Task description: Every line of the records that holds the word "sketch" should be copied out.

Study material:
..............................
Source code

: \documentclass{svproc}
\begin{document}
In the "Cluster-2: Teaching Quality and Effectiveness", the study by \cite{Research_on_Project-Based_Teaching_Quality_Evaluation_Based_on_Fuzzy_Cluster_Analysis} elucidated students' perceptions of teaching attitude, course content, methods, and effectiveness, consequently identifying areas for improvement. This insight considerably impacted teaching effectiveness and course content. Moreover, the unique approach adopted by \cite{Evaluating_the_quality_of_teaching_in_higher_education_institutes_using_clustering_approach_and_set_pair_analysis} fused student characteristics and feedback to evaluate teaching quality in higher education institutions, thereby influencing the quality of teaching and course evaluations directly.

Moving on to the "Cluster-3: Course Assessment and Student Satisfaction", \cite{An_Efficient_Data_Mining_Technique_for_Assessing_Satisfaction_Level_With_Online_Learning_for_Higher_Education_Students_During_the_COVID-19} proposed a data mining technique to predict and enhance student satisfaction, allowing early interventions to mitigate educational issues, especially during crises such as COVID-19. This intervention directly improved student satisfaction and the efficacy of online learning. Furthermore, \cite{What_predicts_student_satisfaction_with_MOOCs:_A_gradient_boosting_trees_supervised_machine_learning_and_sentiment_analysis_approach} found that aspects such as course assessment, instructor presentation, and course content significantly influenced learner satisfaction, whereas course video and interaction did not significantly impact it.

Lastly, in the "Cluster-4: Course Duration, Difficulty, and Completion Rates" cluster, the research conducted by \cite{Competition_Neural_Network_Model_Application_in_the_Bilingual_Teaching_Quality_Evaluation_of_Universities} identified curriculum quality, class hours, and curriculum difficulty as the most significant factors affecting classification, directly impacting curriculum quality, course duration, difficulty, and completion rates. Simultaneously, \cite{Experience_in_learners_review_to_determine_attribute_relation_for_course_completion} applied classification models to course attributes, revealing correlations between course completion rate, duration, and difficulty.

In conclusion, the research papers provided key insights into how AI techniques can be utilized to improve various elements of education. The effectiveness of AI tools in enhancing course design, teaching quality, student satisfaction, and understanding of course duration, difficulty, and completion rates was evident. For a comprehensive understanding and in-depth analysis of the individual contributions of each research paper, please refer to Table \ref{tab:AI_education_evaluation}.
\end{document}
..............................
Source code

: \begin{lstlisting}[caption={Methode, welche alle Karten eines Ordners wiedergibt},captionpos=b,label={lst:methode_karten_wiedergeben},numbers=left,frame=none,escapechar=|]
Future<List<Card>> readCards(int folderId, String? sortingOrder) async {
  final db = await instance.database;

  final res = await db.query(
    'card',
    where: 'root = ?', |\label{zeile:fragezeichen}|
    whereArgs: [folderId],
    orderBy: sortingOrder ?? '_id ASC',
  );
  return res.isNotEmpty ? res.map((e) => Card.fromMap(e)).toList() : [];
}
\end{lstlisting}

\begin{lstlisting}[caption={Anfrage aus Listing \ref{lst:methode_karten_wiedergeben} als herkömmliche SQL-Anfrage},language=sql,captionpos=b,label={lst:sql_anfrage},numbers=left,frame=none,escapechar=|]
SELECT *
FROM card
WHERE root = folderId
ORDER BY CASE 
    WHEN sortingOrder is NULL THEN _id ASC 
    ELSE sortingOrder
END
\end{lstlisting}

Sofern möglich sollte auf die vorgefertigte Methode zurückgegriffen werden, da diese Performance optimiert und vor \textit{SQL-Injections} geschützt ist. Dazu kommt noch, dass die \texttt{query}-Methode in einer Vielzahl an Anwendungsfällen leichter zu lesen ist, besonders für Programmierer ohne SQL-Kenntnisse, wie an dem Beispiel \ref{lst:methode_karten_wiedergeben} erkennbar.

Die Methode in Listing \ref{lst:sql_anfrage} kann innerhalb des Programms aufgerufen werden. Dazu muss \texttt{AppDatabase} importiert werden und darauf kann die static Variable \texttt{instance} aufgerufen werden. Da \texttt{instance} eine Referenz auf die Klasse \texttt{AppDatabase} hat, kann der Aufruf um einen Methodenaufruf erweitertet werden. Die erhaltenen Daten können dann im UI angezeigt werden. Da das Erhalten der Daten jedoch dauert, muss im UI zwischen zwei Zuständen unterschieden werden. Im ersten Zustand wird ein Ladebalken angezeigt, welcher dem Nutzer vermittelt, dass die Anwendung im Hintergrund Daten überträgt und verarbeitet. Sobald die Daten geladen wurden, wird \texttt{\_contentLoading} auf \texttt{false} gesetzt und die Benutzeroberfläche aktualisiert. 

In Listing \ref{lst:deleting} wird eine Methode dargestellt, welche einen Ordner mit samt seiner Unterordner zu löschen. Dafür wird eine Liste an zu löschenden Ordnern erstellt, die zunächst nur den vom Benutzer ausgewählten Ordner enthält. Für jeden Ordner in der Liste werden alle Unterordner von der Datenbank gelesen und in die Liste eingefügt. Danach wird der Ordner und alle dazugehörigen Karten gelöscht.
..............................
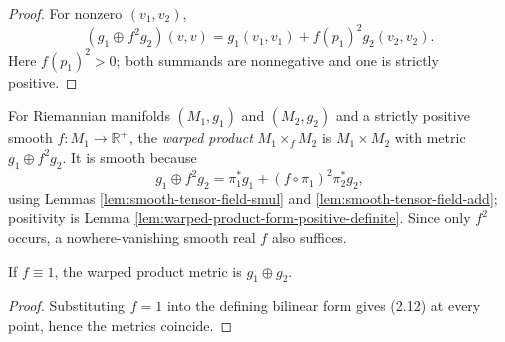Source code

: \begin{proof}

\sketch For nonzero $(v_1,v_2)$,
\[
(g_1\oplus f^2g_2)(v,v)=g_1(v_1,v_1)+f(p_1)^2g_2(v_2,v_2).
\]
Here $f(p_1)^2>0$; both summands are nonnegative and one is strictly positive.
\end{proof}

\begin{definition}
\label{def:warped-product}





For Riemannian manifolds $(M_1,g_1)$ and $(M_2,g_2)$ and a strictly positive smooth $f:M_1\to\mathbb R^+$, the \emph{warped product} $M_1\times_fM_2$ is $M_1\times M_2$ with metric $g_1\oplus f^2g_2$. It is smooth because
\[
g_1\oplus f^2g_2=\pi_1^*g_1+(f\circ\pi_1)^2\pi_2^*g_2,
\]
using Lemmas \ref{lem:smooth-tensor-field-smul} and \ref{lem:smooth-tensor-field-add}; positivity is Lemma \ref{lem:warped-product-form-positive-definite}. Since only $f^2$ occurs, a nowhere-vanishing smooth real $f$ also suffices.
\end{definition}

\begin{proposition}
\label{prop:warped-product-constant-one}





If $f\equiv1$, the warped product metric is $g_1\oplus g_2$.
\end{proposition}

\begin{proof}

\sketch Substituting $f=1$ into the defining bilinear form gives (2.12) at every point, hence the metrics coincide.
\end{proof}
..............................
Task output:
\sketch For nonzero $(v_1,v_2)$,
\sketch Substituting $f=1$ into the defining bilinear form gives (2.12) at every point, hence the metrics coincide.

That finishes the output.